Марго обняла морду кобылы, уткнулась лицом в бархатную, пахнущую потом шкуру, нежно поглаживая ее ладонью. «Счастливая. Уйдешь с ним. И будешь сопровождать его всюду, в горе и в радости». Она зажмурилась, чтобы дать слезам вытечь, и быстро промокнула щеки рукавом. И какой бес дернул ее в эти грешные врата! Да, Иштван преступник, но, останься она в тот день дома, она никогда не узнала бы об этом, и ее сердце не угодило бы в ловушку. В конце концов, до того злосчастного дня Иштван не поднимал на нее руку, а с его прохладностью она свыклась, как свыклась с вечными морозами и залепленными снегом стеклами. Ах, если бы она умела ездить верхом… Мчаться прочь от этого дома, от этой деревни, от него. Любопытно, сумеет ли она хотя бы вскарабкаться на лошадь без чьей-либо помощи?
Перекинув поводья через шею кобылы, Марго крепко ухватилась за переднюю луку седла, другой рукой нащупала дужку стремени. Едва ее попытки поймать петельку носком ботинка увенчались успехом, Ичхель вздумалось пройтись; от разрыва мышц промежности Марго спасло только подогнанное под длинные ноги Моргана стремя. Вцепившись в седло, она выпрямила опорную ногу. Ужасно неудобное седло. Рассчитано на опытного ездока с чугунной задницей, или с невообразимо жирной. На том дело и застопорилось. Оказавшее добрую услугу низкое стремя не давало возможности перекинуть ногу через круп.
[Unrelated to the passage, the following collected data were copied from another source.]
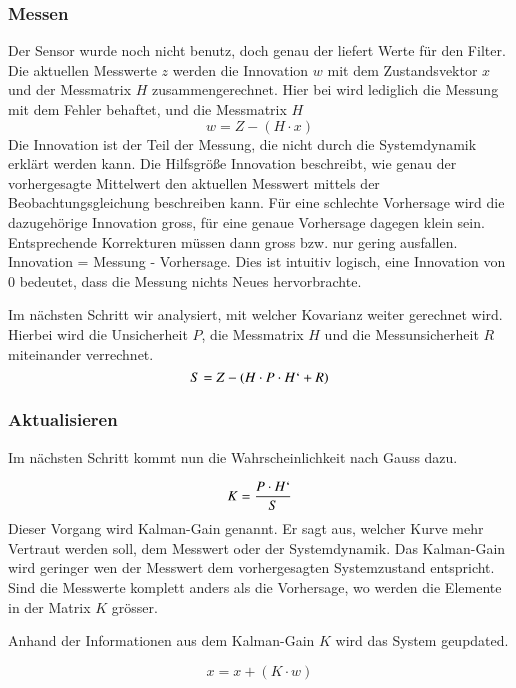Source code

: \subsubsection*{Messen}
Der Sensor wurde noch nicht benutz, doch genau der liefert Werte für den Filter. Die aktuellen Messwerte $z$ werden die Innovation $w$ mit dem Zustandsvektor $x$ und der Messmatrix $H$ zusammengerechnet.
Hier bei wird lediglich die Messung mit dem Fehler behaftet, und die Messmatrix $H$ 
\begin{equation}
w=Z-(H\cdot x)
\end{equation}
Die Innovation ist der Teil der Messung, die nicht durch die Systemdynamik erklärt werden kann. Die Hilfsgröße Innovation beschreibt, wie genau der vorhergesagte Mittelwert den aktuellen Messwert mittels der Beobachtungsgleichung beschreiben kann. Für eine schlechte Vorhersage wird die dazugehörige Innovation gross, für eine genaue Vorhersage dagegen klein sein. Entsprechende Korrekturen müssen dann gross bzw. nur gering ausfallen. Innovation = Messung - Vorhersage. Dies ist intuitiv logisch, eine Innovation von 0 bedeutet, dass die Messung nichts Neues hervorbrachte.

Im nächsten Schritt wir analysiert, mit welcher Kovarianz weiter gerechnet wird. 
Hierbei wird die Unsicherheit $P$, die Messmatrix $H$ und die Messunsicherheit $R$ miteinander verrechnet. 
\begin{equation}
S=Z-(H\cdot P\cdot H`+R)
\end{equation}


\subsubsection*{Aktualisieren}
Im nächsten Schritt kommt nun die Wahrscheinlichkeit nach Gauss dazu. 

\begin{equation}
K= \frac{P \cdot H`}S
\end{equation}
Dieser Vorgang wird Kalman-Gain genannt. Er sagt aus, welcher Kurve mehr Vertraut werden soll, dem Messwert oder der Systemdynamik.
Das Kalman-Gain wird geringer wen der Messwert dem vorhergesagten Systemzustand entspricht. Sind die Messwerte komplett anders als die Vorhersage, wo werden die Elemente in der Matrix $K$ grösser.

Anhand der Informationen aus dem Kalman-Gain $K$ wird das System geupdated.

\begin{equation}
x=x+(K \cdot w) 
\end{equation}

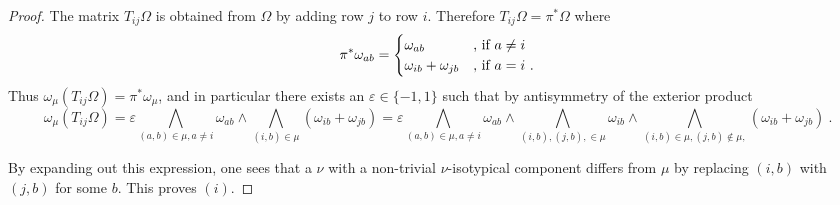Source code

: \documentclass[10pt]{amsart}
\theoremstyle{plain}
\newcommand{\0}{\color{blue}{\mathsf{0}}}
\begin{document}
\begin{proof} The matrix $T_{ij} \Omega$ is obtained from $\Omega$ by adding row $j$ to row $i$. Therefore 
$T_{ij} \Omega = \pi^* \Omega$ where 
\[  \pi^*  \omega_{ab} = \begin{cases}  \omega_{ab} &\hbox{, if } a \neq i \\ 
\omega_{ib}+ \omega_{jb}    &\hbox{, if } a = i \ . \end{cases}\]
Thus $\omega_{\mu}(T_{ij} \Omega) =  \pi^* \omega_{\mu}$, and in particular there exists an  $\varepsilon \in \{-1,1\}$ such that
by antisymmetry of the exterior product
\begin{equation}\label{eq: muTijO}
\omega_{\mu}(T_{ij}\Omega )   = \varepsilon \bigwedge_{(a,b) \in \mu, a\neq i}  \omega_{ab} \wedge \bigwedge_{(i,b) \in \mu} (\omega_{ib} + \omega_{jb})= \varepsilon \bigwedge_{(a,b) \in \mu, a\neq i}  \omega_{ab} \wedge\bigwedge_{(i,b),(j,b), \in \mu}  \omega_{ib} \wedge \bigwedge_{(i,b) \in \mu,(j,b) \notin \mu,} (\omega_{ib} + \omega_{jb}) \ . 
\end{equation}

By expanding out this expression, one sees that a $\nu$ with a non-trivial $\nu$-isotypical component differs from $\mu$
by replacing $(i,b)$ with $(j,b)$ for some $b$. This proves $(i)$.


\end{proof}
\end{document}
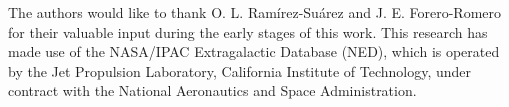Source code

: \documentclass[a4paper,fleqn,usenatbib]{mnras}
\begin{document}
The authors would like to thank O. L. Ram\'irez-Su\'arez and J. E. Forero-Romero for their valuable input during the early stages of this work. This research has made use of the NASA/IPAC Extragalactic Database (NED), which is operated by the Jet Propulsion Laboratory, California Institute of Technology, under contract with the National Aeronautics and Space Administration.










\appendix
\end{document}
– Далеко собралась? – Марго так увлеклась, что не услышала его шагов. – Надо же… – пробормотал Морган, снимая ее с лошади. – А я-то думал, что загнал вусмерть вас обеих. Значит, завтра темпа сбавлять не будем. – Он пропустил Марго вперед, легонько подтолкнув к калитке. – Здесь мы переночуем спокойно. Когда садишься на лошадь, поводья нужно держать в руке, тогда лошадь будет стоять на месте.
«Даже этого не сообразила… А еще хочешь ему понравиться». Марго проглотила ком в горле.
Возле хозяйской конюшни Морган указал девушке на квадратное отверстие, служащее одновременно входом на сеновал и чердачным оконцем. Убедился, что она благополучно забралась по лестнице наверх. Когда он принес горячую картошку, сыр, помидоры и хлеб, Марго лежала, свернувшись в клубочек в углу под самой крышей. Если бы не Дар, пришлось бы перерывать в поисках все сено. За время его отсутствия в этой головушке что-то щелкнуло, и колесики завертелись в другую сторону.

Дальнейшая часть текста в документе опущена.